William T. Ross is an SSA Administrative Law Judge at the Boston Hearing Office with a lifetime approval rate of 56%. This sits slightly below the national average of 58%, but remains within the range of stable judicial patterns. Over 10 years on the bench and 18,145 lifetime decisions, your judge's approval rates have shown variance. Aggregate rates describe past decisions, not predictions for your individual hearing. An attorney can help you prepare for this judge's specific bench.
This page presents publicly available SSA Office of Hearings Operations disposition data, with no editorial rating or evaluation. ALJs are independent decisionmakers; aggregate statistics describe past patterns, not predictions of how any individual case will be decided. Information here is provided for hearing preparation, not as legal advice.
Approval rates
Comparing a judge's performance to broader benchmarks provides context for your upcoming hearing. Judge Ross maintains a lifetime approval rate of 56%, which we evaluate against the latest Boston Hearing Office average of 53% and the national average of 58%. These figures are derived from a significant docket of 18,145 lifetime decisions. Aggregate rates describe past decisions, not predictions for your individual hearing.

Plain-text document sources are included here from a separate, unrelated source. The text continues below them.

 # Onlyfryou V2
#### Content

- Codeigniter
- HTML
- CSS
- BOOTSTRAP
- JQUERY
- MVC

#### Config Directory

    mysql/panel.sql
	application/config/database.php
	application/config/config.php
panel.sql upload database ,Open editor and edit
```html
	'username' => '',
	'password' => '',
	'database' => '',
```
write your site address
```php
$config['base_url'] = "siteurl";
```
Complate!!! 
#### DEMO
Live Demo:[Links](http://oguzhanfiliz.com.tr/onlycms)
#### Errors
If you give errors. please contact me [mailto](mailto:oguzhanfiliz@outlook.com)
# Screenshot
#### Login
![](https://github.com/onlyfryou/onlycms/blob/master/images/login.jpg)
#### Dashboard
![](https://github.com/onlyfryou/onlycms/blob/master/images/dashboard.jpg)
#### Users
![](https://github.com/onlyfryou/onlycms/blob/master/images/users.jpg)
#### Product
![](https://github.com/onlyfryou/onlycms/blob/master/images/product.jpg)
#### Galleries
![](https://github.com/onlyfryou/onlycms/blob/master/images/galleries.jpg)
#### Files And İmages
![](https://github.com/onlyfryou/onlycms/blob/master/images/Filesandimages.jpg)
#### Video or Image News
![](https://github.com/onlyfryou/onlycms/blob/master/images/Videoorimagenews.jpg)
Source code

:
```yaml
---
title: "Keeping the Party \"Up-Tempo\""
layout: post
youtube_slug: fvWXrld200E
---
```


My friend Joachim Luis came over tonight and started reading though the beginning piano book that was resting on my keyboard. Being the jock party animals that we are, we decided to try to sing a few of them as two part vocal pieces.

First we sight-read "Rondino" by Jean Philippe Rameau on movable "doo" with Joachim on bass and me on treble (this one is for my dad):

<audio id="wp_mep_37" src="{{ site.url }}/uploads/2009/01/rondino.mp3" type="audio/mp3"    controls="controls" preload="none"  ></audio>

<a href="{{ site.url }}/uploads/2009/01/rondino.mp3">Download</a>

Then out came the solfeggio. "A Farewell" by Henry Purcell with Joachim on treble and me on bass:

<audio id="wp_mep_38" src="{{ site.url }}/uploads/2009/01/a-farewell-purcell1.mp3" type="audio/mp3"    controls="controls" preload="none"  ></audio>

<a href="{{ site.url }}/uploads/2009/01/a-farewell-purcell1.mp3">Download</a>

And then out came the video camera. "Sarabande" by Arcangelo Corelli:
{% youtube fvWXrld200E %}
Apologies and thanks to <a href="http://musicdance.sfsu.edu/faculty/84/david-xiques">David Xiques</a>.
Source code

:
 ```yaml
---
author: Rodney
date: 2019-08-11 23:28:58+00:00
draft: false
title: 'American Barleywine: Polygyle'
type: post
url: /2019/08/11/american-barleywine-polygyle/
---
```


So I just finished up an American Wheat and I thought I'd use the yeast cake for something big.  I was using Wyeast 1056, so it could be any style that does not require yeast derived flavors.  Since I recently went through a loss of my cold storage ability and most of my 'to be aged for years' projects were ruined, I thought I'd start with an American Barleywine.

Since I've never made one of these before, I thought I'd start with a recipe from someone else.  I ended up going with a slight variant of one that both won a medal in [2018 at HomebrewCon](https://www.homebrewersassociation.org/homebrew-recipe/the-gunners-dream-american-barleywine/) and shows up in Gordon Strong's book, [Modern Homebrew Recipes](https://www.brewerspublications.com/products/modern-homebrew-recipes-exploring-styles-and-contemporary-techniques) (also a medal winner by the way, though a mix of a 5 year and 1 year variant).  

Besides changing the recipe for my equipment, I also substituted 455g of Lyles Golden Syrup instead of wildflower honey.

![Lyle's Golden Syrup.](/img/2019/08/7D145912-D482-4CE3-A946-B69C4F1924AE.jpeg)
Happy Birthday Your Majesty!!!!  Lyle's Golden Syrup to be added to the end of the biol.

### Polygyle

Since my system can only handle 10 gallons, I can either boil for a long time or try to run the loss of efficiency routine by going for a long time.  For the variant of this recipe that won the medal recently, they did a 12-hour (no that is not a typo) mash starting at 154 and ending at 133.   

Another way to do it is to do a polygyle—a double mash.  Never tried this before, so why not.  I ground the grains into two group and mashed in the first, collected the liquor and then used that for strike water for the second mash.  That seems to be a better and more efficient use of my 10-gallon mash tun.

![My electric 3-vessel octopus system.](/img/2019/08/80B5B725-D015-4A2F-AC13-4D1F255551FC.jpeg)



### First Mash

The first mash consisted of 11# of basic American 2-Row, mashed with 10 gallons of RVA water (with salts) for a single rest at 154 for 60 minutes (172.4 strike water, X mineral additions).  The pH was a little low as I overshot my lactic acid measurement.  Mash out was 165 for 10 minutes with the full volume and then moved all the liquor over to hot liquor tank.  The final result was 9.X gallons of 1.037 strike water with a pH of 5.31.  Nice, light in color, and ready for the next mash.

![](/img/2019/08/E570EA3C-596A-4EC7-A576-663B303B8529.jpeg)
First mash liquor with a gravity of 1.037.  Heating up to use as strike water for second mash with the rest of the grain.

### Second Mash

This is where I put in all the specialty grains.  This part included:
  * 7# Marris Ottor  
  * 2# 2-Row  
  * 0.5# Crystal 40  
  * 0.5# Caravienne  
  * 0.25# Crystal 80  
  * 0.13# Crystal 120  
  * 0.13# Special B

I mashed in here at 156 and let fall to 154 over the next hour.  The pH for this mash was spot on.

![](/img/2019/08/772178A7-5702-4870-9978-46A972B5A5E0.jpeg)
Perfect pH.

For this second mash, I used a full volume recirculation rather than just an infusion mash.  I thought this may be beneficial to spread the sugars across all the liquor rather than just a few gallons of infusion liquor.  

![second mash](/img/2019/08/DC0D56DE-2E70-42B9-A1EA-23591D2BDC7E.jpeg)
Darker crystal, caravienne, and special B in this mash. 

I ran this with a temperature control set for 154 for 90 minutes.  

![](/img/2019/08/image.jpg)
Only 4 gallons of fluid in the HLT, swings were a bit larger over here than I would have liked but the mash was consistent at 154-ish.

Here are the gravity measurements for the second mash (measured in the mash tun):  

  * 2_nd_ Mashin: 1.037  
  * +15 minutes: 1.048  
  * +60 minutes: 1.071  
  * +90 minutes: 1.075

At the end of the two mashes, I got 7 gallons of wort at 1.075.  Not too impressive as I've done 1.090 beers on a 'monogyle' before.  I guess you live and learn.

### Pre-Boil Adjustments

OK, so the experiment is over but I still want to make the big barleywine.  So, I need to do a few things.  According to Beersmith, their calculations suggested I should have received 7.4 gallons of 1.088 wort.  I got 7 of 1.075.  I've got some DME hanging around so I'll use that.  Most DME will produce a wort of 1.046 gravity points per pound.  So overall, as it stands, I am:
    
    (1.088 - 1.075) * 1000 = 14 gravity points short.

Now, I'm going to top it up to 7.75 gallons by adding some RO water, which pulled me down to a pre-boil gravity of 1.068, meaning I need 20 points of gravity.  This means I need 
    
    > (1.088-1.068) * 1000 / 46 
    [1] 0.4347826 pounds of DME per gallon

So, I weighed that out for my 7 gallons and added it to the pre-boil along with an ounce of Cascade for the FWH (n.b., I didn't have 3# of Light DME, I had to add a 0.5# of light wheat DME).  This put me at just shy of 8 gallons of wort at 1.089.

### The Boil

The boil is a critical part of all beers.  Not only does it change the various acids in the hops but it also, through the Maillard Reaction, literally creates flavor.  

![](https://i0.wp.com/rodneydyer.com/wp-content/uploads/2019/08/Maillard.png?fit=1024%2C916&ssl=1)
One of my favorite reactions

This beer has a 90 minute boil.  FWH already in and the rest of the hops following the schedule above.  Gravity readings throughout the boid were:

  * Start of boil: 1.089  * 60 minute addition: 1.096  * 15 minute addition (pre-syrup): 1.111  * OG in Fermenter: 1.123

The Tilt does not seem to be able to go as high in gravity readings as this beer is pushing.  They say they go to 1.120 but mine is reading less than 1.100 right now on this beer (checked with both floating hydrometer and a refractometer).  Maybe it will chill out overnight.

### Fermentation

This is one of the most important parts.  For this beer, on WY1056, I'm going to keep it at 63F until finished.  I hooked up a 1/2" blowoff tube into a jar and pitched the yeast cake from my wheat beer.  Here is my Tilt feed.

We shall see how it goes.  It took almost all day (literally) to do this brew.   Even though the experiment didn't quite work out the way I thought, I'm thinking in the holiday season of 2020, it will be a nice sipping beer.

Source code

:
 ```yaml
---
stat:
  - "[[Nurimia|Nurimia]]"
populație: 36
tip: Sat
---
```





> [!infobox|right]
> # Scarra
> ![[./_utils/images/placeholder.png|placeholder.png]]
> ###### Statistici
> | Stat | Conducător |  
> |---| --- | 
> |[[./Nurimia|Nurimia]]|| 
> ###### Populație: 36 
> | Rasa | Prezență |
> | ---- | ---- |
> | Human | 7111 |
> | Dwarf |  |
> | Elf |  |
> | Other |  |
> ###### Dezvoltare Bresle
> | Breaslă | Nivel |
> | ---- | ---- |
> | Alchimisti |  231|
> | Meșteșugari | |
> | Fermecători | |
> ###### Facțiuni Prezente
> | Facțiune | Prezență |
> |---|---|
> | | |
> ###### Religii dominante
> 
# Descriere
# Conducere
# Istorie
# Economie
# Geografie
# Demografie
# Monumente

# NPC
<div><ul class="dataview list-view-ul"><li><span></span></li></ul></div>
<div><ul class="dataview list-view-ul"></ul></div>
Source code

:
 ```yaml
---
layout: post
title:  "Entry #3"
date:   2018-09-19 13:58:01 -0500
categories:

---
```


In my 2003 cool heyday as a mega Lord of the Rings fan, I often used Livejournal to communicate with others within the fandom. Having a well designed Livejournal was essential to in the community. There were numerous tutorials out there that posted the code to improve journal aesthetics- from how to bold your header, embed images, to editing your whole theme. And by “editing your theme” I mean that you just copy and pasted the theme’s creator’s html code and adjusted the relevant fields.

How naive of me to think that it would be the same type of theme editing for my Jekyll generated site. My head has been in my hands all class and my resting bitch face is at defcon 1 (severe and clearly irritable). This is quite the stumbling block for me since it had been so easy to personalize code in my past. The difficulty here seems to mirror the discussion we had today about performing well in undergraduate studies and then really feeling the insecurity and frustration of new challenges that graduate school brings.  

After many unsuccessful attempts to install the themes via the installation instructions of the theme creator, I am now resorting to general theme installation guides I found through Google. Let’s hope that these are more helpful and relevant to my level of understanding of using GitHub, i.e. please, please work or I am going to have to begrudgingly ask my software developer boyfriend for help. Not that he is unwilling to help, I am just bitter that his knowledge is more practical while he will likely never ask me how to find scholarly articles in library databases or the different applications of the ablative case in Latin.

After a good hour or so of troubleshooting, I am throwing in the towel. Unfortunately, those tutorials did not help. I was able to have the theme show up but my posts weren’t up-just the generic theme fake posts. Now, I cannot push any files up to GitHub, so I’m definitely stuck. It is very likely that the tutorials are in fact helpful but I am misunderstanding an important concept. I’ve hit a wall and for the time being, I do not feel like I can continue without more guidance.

Office- and national-level breakdowns of fully favorable vs denial rates aren't currently published by SSA in the per-office disposition data. The judge's own breakdown is the detail we have today.
Approval rate over time
Year-over-year approval rate across Judge Ross's docket. Annual rates fluctuate with the mix of cases SSA assigns; the longer-run pattern is more informative than any single year.
Decision pattern
Over his 10-year tenure, Judge Ross has seen his approval rates fluctuate. While his lifetime average stands at 56%, recent data shows a trend toward higher approval rates, reaching 66% in the most recent reporting period. This shift illustrates how your judge's approach to medical and vocational evidence may evolve over time.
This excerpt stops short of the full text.